What is required ▸ Go through the data and copy each line where the string "operatorname" appears.

/---

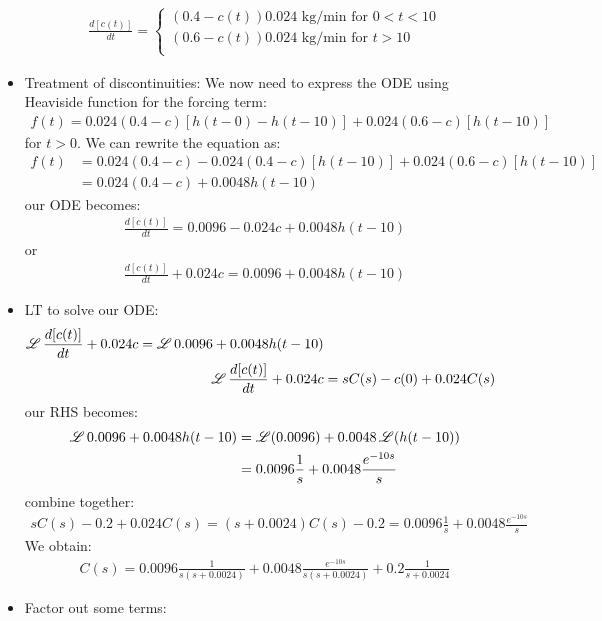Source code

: \begin{exmp}{}
\begin{itemize}
 \begin{align*}
 \frac{d [ c(t)]}{dt}=
  \begin{cases}
 (0.4-c(t))0.024 \text{ kg/min for }0<t<10\\
  (0.6-c(t))0.024 \text{ kg/min for }t>10\\
 \end{cases}
 \end{align*}
\item Treatment of discontinuities:
We now need to express the ODE using Heaviside function for the forcing term:
 \begin{align*}
f(t)=0.024(0.4-c)[h(t-0)-h(t-10)] + 0.024(0.6-c)[h(t-10)]
 \end{align*}
 for $t>0$.
We can rewrite the equation as:
 \begin{align*}
f(t)&=0.024(0.4-c) - 0.024(0.4-c)[h(t-10)] + 0.024(0.6-c)[h(t-10)]\\
&=0.024(0.4-c)+0.0048h(t-10)
 \end{align*}
 our ODE becomes:
  \begin{align*}
\frac{d [ c(t)]}{dt}=0.0096-0.024c +0.0048h(t-10)
 \end{align*}
 or
  \begin{align*}
\frac{d [ c(t)]}{dt}+0.024c=0.0096 +0.0048h(t-10)
 \end{align*} 
\item LT to solve our ODE:
  \begin{align*}
\operatorname{\mathscr{L}}{\frac{d [ c(t)]}{dt}+0.024c}=\operatorname{\mathscr{L}}{0.0096 +0.0048h(t-10)}\\
\operatorname{\mathscr{L}}{\frac{d [ c(t)]}{dt}+0.024c}&=sC(s)-c(0)+0.024C(s)\\
 \end{align*} 
our RHS becomes:
  \begin{align*}
\operatorname{\mathscr{L}}{0.0096 +0.0048h(t-10)}&=\operatorname{\mathscr{L}}(0.0096)+0.0048\operatorname{\mathscr{L}}(h(t-10))\\
&=0.0096\frac{1}{s}+0.0048\frac{e^{-10s}}{s}
 \end{align*} 
 combine together:
  \begin{align*}
sC(s)-0.2+0.024C(s)=(s+0.0024)C(s)-0.2=0.0096\frac{1}{s}+0.0048\frac{e^{-10s}}{s}
 \end{align*} 
We obtain: 
  \begin{align*}
\boxed{C(s)=0.0096\frac{1}{s(s+0.0024)}+0.0048\frac{e^{-10s}}{s(s+0.0024)}+0.2\frac{1}{s+0.0024}}
 \end{align*} 
\item Factor out some terms:
  \begin{align*}

\end{align*}
\end{itemize}
\end{exmp}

\---

Result of the exercise ▸
\operatorname{\mathscr{L}}{\frac{d [ c(t)]}{dt}+0.024c}=\operatorname{\mathscr{L}}{0.0096 +0.0048h(t-10)}\\
\operatorname{\mathscr{L}}{\frac{d [ c(t)]}{dt}+0.024c}&=sC(s)-c(0)+0.024C(s)\\
\operatorname{\mathscr{L}}{0.0096 +0.0048h(t-10)}&=\operatorname{\mathscr{L}}(0.0096)+0.0048\operatorname{\mathscr{L}}(h(t-10))\\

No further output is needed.